1. It is, purely, bomb research dressed up as civilian activity for funding purposes. Everyone working on it has top-secret clearance.
2. It has no consequence for any civilian project. The target that produced a couple of MJ cost $10M. (2.4 MJ is <0.7 kWh.) A real plant would need to feed them in at a high rate. Q is not the important measure. Dollars out / dollars in is the right measure, and everyone is still at exactly zero, with no plausible prospect of ever exceeding 1.
3. Extracting useful energy would require capturing hot neutrons in a "blanket", heating it up, and running fluid through it to boil water to drive a steam turbine. The minimum practical size for such a "blanket" exceeds that of a large fission plant. To collect enough neutrons to be useful requires a huge volume of plasma, as even compressed plasma is very diffuse vs. fissiles.
4. Compressing the plasma with superconducting magnets could increase density, but then the neutron flux through the smaller surface area of the chamber wall would destroy it that much more quickly.
5. The hot neutron flux would also quickly weaken the structural parts required to contain the enormous forces exerted by the electromagnetic coils. Superconducting coils would impose even larger stresses. No research has gone into identifying a viable material, in decades, despite that none is known. After a short time the reactor parts would all become weak and (also) fiercely radioactive. Repairs would need robots not yet designed.
6. Civil fusion would require a large amount of tritium, which no one knows how to make economically.
7. Steam turbines cost a lot to operate, regardless of heat source. No other generation method relying on such steam turbines -- coal, fission, geo -- is today competitive vs. renewables. As the cost of renewables continues on down, they get less competitive by the day.

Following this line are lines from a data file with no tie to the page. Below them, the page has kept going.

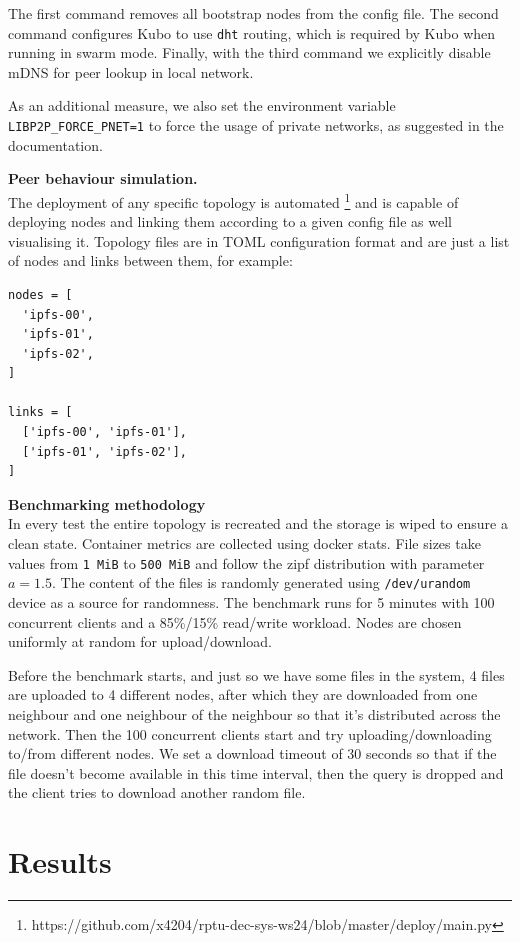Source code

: The first command removes all bootstrap nodes from the config file. The second
command configures Kubo to use \verb|dht| routing, which is required by Kubo
when running in swarm mode. Finally, with the third command we explicitly
disable mDNS for peer lookup in local network.

As an additional measure, we also set the environment variable
\verb|LIBP2P_FORCE_PNET=1| to force the usage of private networks, as suggested
in the documentation.

\textbf{Peer behaviour simulation.}\\
The deployment of any specific topology is automated
\footnote{https://github.com/x4204/rptu-dec-sys-ws24/blob/master/deploy/main.py}
and is capable of deploying nodes and linking them according to a given config
file as well visualising it. Topology files are in TOML configuration format
and are just a list of nodes and links between them, for example:
\begin{lstlisting}
nodes = [
  'ipfs-00',
  'ipfs-01',
  'ipfs-02',
]

links = [
  ['ipfs-00', 'ipfs-01'],
  ['ipfs-01', 'ipfs-02'],
]
\end{lstlisting}

\textbf{Benchmarking methodology}\\
In every test the entire topology is recreated and the storage is wiped to
ensure a clean state. Container metrics are collected using docker stats. File
sizes take values from \verb|1 MiB| to \verb|500 MiB| and follow the zipf
distribution with parameter $a=1.5$. The content of the files is randomly
generated using \verb|/dev/urandom| device as a source for randomness. The
benchmark runs for 5 minutes with 100 concurrent clients and a 85\%/15\%
read/write workload. Nodes are chosen uniformly at random for upload/download.

Before the benchmark starts, and just so we have some files in the system, 4
files are uploaded to 4 different nodes, after which they are downloaded from
one neighbour and one neighbour of the neighbour so that it's distributed
across the network. Then the 100 concurrent clients start and try
uploading/downloading to/from different nodes. We set a download timeout of 30
seconds so that if the file doesn't become available in this time interval,
then the query is dropped and the client tries to download another random file.


\newpage
\section{Results}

Fusion is intrinsically interesting, just not for power generation.
One company, Helion, is trying to make a fusion device that does not emit many hot neutrons. However, achieving conditions for this process, D-3He, is even harder than for D-T fusion. They hope to breed their own tritium, which would eventually decay to the 3He they actually need, but it is not clear how they will produce enough. (Fun fact, 3He loves to turn back into tritium.)
If they cannot, but they do get it working, it might end up usable for outer solar system exploration, which is difficult to power.
This "milestone" provides exactly zero meaningful information for the magnetic confinement fusion that is the only avenue being pursued for civil power.
Fusion offers no prospect of "unlimited free energy". It offers instead very expensive energy, or possibly none at all. We already have access to unlimited free energy, and need only build out the solar, wind, and maybe tidal systems to collect some as it goes by.